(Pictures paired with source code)
BEGIN

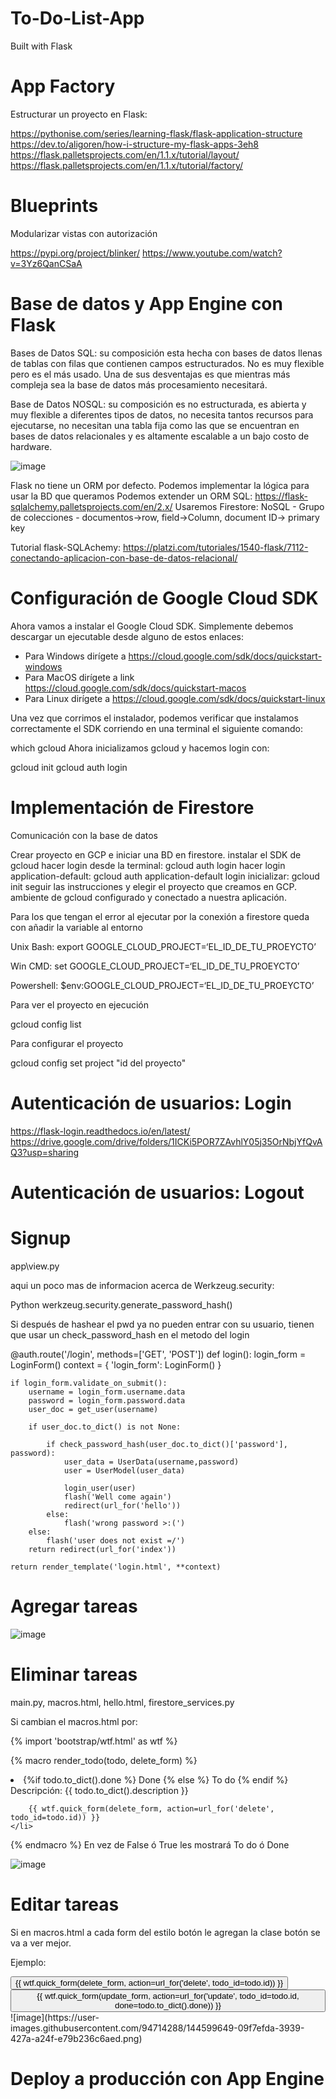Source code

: # To-Do-List-App
Built with Flask
<h1>App Factory</h1>

Estructurar un proyecto en Flask:

https://pythonise.com/series/learning-flask/flask-application-structure
https://dev.to/aligoren/how-i-structure-my-flask-apps-3eh8
https://flask.palletsprojects.com/en/1.1.x/tutorial/layout/
https://flask.palletsprojects.com/en/1.1.x/tutorial/factory/

<h1>Blueprints</h1>

Modularizar vistas con autorización

https://pypi.org/project/blinker/
https://www.youtube.com/watch?v=3Yz6QanCSaA


<h1>Base de datos y App Engine con Flask</h1>

Bases de Datos SQL: su composición esta hecha con bases de datos llenas de tablas con filas que contienen campos estructurados. No es muy flexible pero es el más usado. Una de sus desventajas es que mientras más compleja sea la base de datos más procesamiento necesitará.

Base de Datos NOSQL: su composición es no estructurada, es abierta y muy flexible a diferentes tipos de datos, no necesita tantos recursos para ejecutarse, no necesitan una tabla fija como las que se encuentran en bases de datos relacionales y es altamente escalable a un bajo costo de hardware.

![image](https://user-images.githubusercontent.com/94714288/144048723-b95c3660-26c6-4112-8844-6f17900df9aa.png)

Flask no tiene un ORM por defecto.
Podemos implementar la lógica para usar la BD que queramos
Podemos extender un ORM SQL: https://flask-sqlalchemy.palletsprojects.com/en/2.x/
Usaremos Firestore: NoSQL - Grupo de colecciones - documentos->row, field->Column, document ID-> primary key

Tutorial flask-SQLAchemy: https://platzi.com/tutoriales/1540-flask/7112-conectando-aplicacion-con-base-de-datos-relacional/

<h1>Configuración de Google Cloud SDK</h1>

Ahora vamos a instalar el Google Cloud SDK. Simplemente debemos descargar un ejecutable desde alguno de estos enlaces:

 - Para Windows dirígete a https://cloud.google.com/sdk/docs/quickstart-windows
 - Para MacOS dirígete a link https://cloud.google.com/sdk/docs/quickstart-macos
 - Para Linux dirígete a https://cloud.google.com/sdk/docs/quickstart-linux

Una vez que corrimos el instalador, podemos verificar que instalamos correctamente el SDK corriendo en una terminal el siguiente comando:

which gcloud
Ahora inicializamos gcloud y hacemos login con:

gcloud init
gcloud auth login

<h1>Implementación de Firestore</h1>

Comunicación con la base de datos

Crear proyecto en GCP e iniciar una BD en firestore.
instalar el SDK de gcloud
hacer login desde la terminal: gcloud auth login
hacer login application-default: gcloud auth application-default login
inicializar: gcloud init
seguir las instrucciones y elegir el proyecto que creamos en GCP.
ambiente de gcloud configurado y conectado a nuestra aplicación.

Para los que tengan el error al ejecutar por la conexión a firestore queda con añadir la variable al entorno

Unix Bash:
export GOOGLE_CLOUD_PROJECT=‘EL_ID_DE_TU_PROEYCTO’

Win CMD:
set GOOGLE_CLOUD_PROJECT=‘EL_ID_DE_TU_PROEYCTO’

Powershell:
$env:GOOGLE_CLOUD_PROJECT=‘EL_ID_DE_TU_PROEYCTO’

Para ver el proyecto en ejecución

gcloud config list

Para configurar el proyecto

gcloud  config set project "id del proyecto"

<h1>Autenticación de usuarios: Login</h1>

https://flask-login.readthedocs.io/en/latest/
https://drive.google.com/drive/folders/1ICKi5POR7ZAvhlY05j35OrNbjYfQvAQ3?usp=sharing

<h1>Autenticación de usuarios: Logout</h1>

<h1>Signup</h1>

app\view.py

aqui un poco mas de informacion acerca de Werkzeug.security:

Python werkzeug.security.generate_password_hash()

Si después de hashear el pwd ya no pueden entrar con su usuario, tienen que usar un check_password_hash en el metodo del login

@auth.route('/login', methods=['GET', 'POST'])
def login():
    login_form = LoginForm()
    context = {
        'login_form': LoginForm()
    }

    if login_form.validate_on_submit():
        username = login_form.username.data
        password = login_form.password.data
        user_doc = get_user(username)

        if user_doc.to_dict() is not None:
            
            if check_password_hash(user_doc.to_dict()['password'], password):
                user_data = UserData(username,password)
                user = UserModel(user_data)

                login_user(user)
                flash('Well come again')
                redirect(url_for('hello'))
            else:
                flash('wrong password >:(')
        else:
            flash('user does not exist =/')
        return redirect(url_for('index'))
    
    return render_template('login.html', **context)
    

<h1>Agregar tareas</h1>

![image](https://user-images.githubusercontent.com/94714288/144225853-7e004653-f86e-4e59-9dd6-0fcc35271ce0.png)

<h1>Eliminar tareas</h1>

main.py, macros.html, hello.html, firestore_services.py

Si cambian el macros.html por:

{% import 'bootstrap/wtf.html' as wtf %}

{% macro render_todo(todo, delete_form) %}
    <li class="list-group-item">
        <span class="badge">
            {%if todo.to_dict().done %}
                Done
            {% else %}
                To do
            {% endif %}
        </span>
        Descripción: {{ todo.to_dict().description }}

        {{ wtf.quick_form(delete_form, action=url_for('delete', todo_id=todo.id)) }}
    </li>
{% endmacro %}
En vez de False ó True les mostrará To do ó Done

![image](https://user-images.githubusercontent.com/94714288/144231295-ccf694db-d260-4f8e-8598-7a79212e3308.png)

<h1>Editar tareas</h1>

Si en macros.html a cada form del estilo botón le agregan la clase botón se va a ver mejor.

Ejemplo:

<button type="button" class="btn btn-light">
            {{ wtf.quick_form(delete_form, action=url_for('delete', todo_id=todo.id)) }}
        </button>
        <button type="button" class="btn btn-light">
        {{ wtf.quick_form(update_form, action=url_for('update', todo_id=todo.id, done=todo.to_dict().done)) }}
        </button>
![image](https://user-images.githubusercontent.com/94714288/144599649-09f7efda-3939-427a-a24f-e79b236c6aed.png)

<h1>Deploy a producción con App Engine</h1>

END

* Exercise prompt *
Hand back the exact lines from the start of the entries to the line with "https://flask.palletsprojects.com/en/1.1.x/tutorial/layout/", both ends kept and pictures left out.

* Exercise solution *
Source code

: # To-Do-List-App
Built with Flask
<h1>App Factory</h1>

Estructurar un proyecto en Flask:

https://pythonise.com/series/learning-flask/flask-application-structure
https://dev.to/aligoren/how-i-structure-my-flask-apps-3eh8
https://flask.palletsprojects.com/en/1.1.x/tutorial/layout/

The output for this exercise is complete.